Advances in Automatically Rating the Trustworthiness of Text Processing Services
Biplav Srivastava, Kausik Lakkaraju, Mariana Bernagozzi, Marco, Valtorta

TL;DR
This paper explores methods to automatically rate the trustworthiness of text processing AI services, aiming to inform consumers and improve decision-making through independent assessments.
Contribution
It introduces recent progress in rating methods for text-based AI services and discusses challenges and future directions for principled, causality-based trust assessments.
Findings
Promising rating methods validated by user studies
Identification of key challenges in trust rating methodologies
Proposed vision for multi-modal, causality-based ratings
Abstract
AI services are known to have unstable behavior when subjected to changes in data, models or users. Such behaviors, whether triggered by omission or commission, lead to trust issues when AI works with humans. The current approach of assessing AI services in a black box setting, where the consumer does not have access to the AI's source code or training data, is limited.

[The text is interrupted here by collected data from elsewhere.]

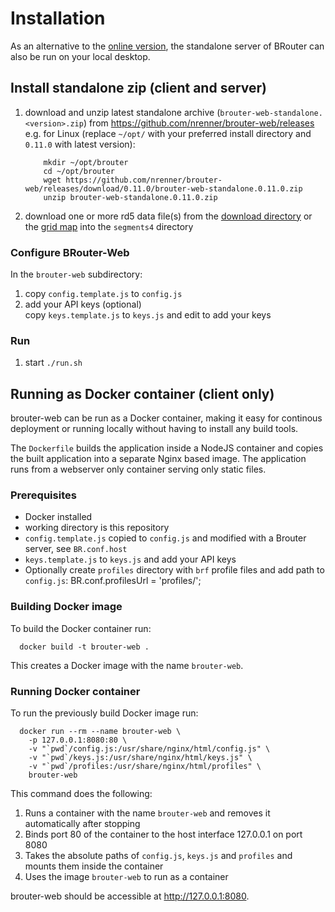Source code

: # Installation

As an alternative to the [online version](https://brouter.de/brouter-web/), the standalone server of BRouter can also be run on your local desktop.

## Install standalone zip (client and server)

1.  download and unzip latest standalone archive (`brouter-web-standalone.<version>.zip`) from https://github.com/nrenner/brouter-web/releases e.g. for Linux (replace `~/opt/` with your preferred install directory and `0.11.0` with latest version):

            mkdir ~/opt/brouter
            cd ~/opt/brouter
            wget https://github.com/nrenner/brouter-web/releases/download/0.11.0/brouter-web-standalone.0.11.0.zip
            unzip brouter-web-standalone.0.11.0.zip

2.  download one or more rd5 data file(s) from the [download directory](https://brouter.de/brouter/segments4/) or the [grid map](https://umap.openstreetmap.de/de/map/brouter-rd5-grid_9438) into the `segments4` directory

### Configure BRouter-Web

In the `brouter-web` subdirectory:

1.  copy `config.template.js` to `config.js`
2.  add your API keys (optional)  
    copy `keys.template.js` to `keys.js` and edit to add your keys

### Run

1.  start `./run.sh`

## Running as Docker container (client only)

brouter-web can be run as a Docker container, making it easy for continous deployment or running locally
without having to install any build tools.

The `Dockerfile` builds the application inside a NodeJS container and copies the built application into a
separate Nginx based image. The application runs from a webserver only container serving only static files.

### Prerequisites

-   Docker installed
-   working directory is this repository
-   `config.template.js` copied to `config.js` and modified with a Brouter server, see `BR.conf.host`
-   `keys.template.js` to `keys.js` and add your API keys
-   Optionally create `profiles` directory with `brf` profile files and add path to `config.js`:
    BR.conf.profilesUrl = 'profiles/';

### Building Docker image

To build the Docker container run:

      docker build -t brouter-web .

This creates a Docker image with the name `brouter-web`.

### Running Docker container

To run the previously build Docker image run:

      docker run --rm --name brouter-web \
        -p 127.0.0.1:8080:80 \
        -v "`pwd`/config.js:/usr/share/nginx/html/config.js" \
        -v "`pwd`/keys.js:/usr/share/nginx/html/keys.js" \
        -v "`pwd`/profiles:/usr/share/nginx/html/profiles" \
        brouter-web

This command does the following:

1. Runs a container with the name `brouter-web` and removes it automatically after stopping
1. Binds port 80 of the container to the host interface 127.0.0.1 on port 8080
1. Takes the absolute paths of `config.js`, `keys.js` and `profiles` and mounts them inside the container
1. Uses the image `brouter-web` to run as a container

brouter-web should be accessible at http://127.0.0.1:8080.
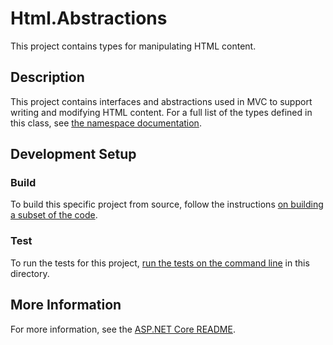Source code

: # Html.Abstractions

This project contains types for manipulating HTML content.

## Description

This project contains interfaces and abstractions used in MVC to support writing and modifying HTML content. For a full list of the types defined in this class, see [the namespace documentation](https://docs.microsoft.com/dotnet/api/microsoft.aspnetcore.html).

## Development Setup

### Build

To build this specific project from source, follow the instructions [on building a subset of the code](../../docs/BuildFromSource.md#building-a-subset-of-the-code).

### Test

To run the tests for this project, [run the tests on the command line](../../docs/BuildFromSource.md#running-tests-on-command-line) in this directory.

## More Information

For more information, see the [ASP.NET Core README](../../README.md).
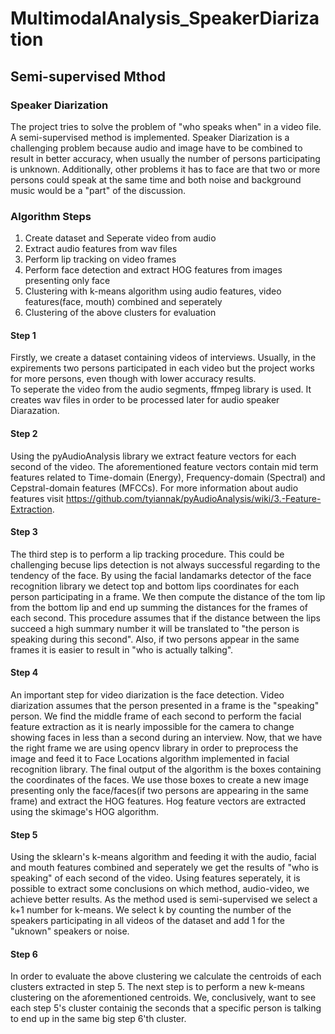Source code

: # MultimodalAnalysis_SpeakerDiarization
## Semi-supervised Mthod


### Speaker Diarization

The project tries to solve the problem of "who speaks when" in a video file. A semi-supervised method is implemented. Speaker Diarization is a challenging problem because audio and image have to be combined to result in better accuracy, when usually the number of persons participating is unknown. Additionally, other problems it has to face are that two or more persons could speak at the same time and both noise and background music would be a "part" of the discussion.


### Algorithm Steps

1. Create dataset and Seperate video from audio
2. Extract audio features from wav files
3. Perform lip tracking on video frames
4. Perform face detection and extract HOG features from images presenting only face
5. Clustering with k-means algorithm using audio features, video features(face, mouth) combined and seperately
6. Clustering of the above clusters for evaluation

#### Step 1

Firstly, we create a dataset containing videos of interviews. Usually, in the expirements two persons participated in each video but the project works for more persons, even though with lower accuracy results.  
To seperate the video from the audio segments, ffmpeg library is used. It creates wav files in order to be processed later for audio speaker Diarazation.

#### Step 2

Using the pyAudioAnalysis library we extract feature vectors for each second of the video. The aforementioned feature vectors contain mid term features related to Time-domain (Energy), Frequency-domain (Spectral) and Cepstral-domain features (MFCCs). For more information about audio features visit https://github.com/tyiannak/pyAudioAnalysis/wiki/3.-Feature-Extraction.

#### Step 3

The third step is to perform a lip tracking procedure. This could be challenging becuse lips detection is not always successful regarding to the tendency of the face. By using the facial landamarks detector of the face recognition library we detect top and bottom lips coordinates for each person participating in a frame. We then compute the distance of the tom lip from the bottom lip and end up summing the distances for the frames of each second. This procedure assumes that if the distance between the lips succeed a high summary number it will be translated to "the person is speaking during this second". Also, if two persons appear in the same frames it is easier to result in "who is actually talking".

#### Step 4

An important step for video diarization is the face detection. Video diarization assumes that the person presented in a frame is the "speaking" person.  We find the middle frame of each second to perform the facial feature extraction as it is nearly impossible for the camera to change showing faces in less than a second during an interview. Now, that we have the right frame we are using opencv library in order to preprocess the image and feed it to Face Locations algorithm implemented in facial recognition library. The final output of the algorithm is the boxes containing the coordinates of the faces. We use those boxes to create a new image presenting only the face/faces(if two persons are appearing in the same frame) and extract the HOG features. Hog feature vectors are extracted using the skimage's HOG algorithm.

#### Step 5

Using the sklearn's k-means algorithm and feeding it with the audio, facial and mouth features combined and seperately we get the results of "who is speaking" of each second of the video. Using features seperately, it is possible to extract some conclusions on which method, audio-video, we achieve better results.
As the method used is semi-supervised we select a k+1 number for k-means. We select k by counting the number of the speakers participating in all videos of the dataset and add 1 for the "uknown" speakers or noise.

#### Step 6

In order to evaluate the above clustering we calculate the centroids of each clusters extracted in step 5. The next step is to perform a new k-means clustering on the aforementioned centroids. We, conclusively, want to see each step 5's cluster containig the seconds that a specific person is talking to end up in the same big step 6'th cluster.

The consumer has to rely on the AI developer's documentation and trust that the system has been built as stated. Further, if the AI consumer reuses the service to build other services which they sell to their customers, the consumer is at the risk of the service providers (both data and model providers). Our approach, in this context, is inspired by the success of nutritional labeling in food industry to promote health and seeks to assess and rate AI services for trust from the perspective of an independent stakeholder.…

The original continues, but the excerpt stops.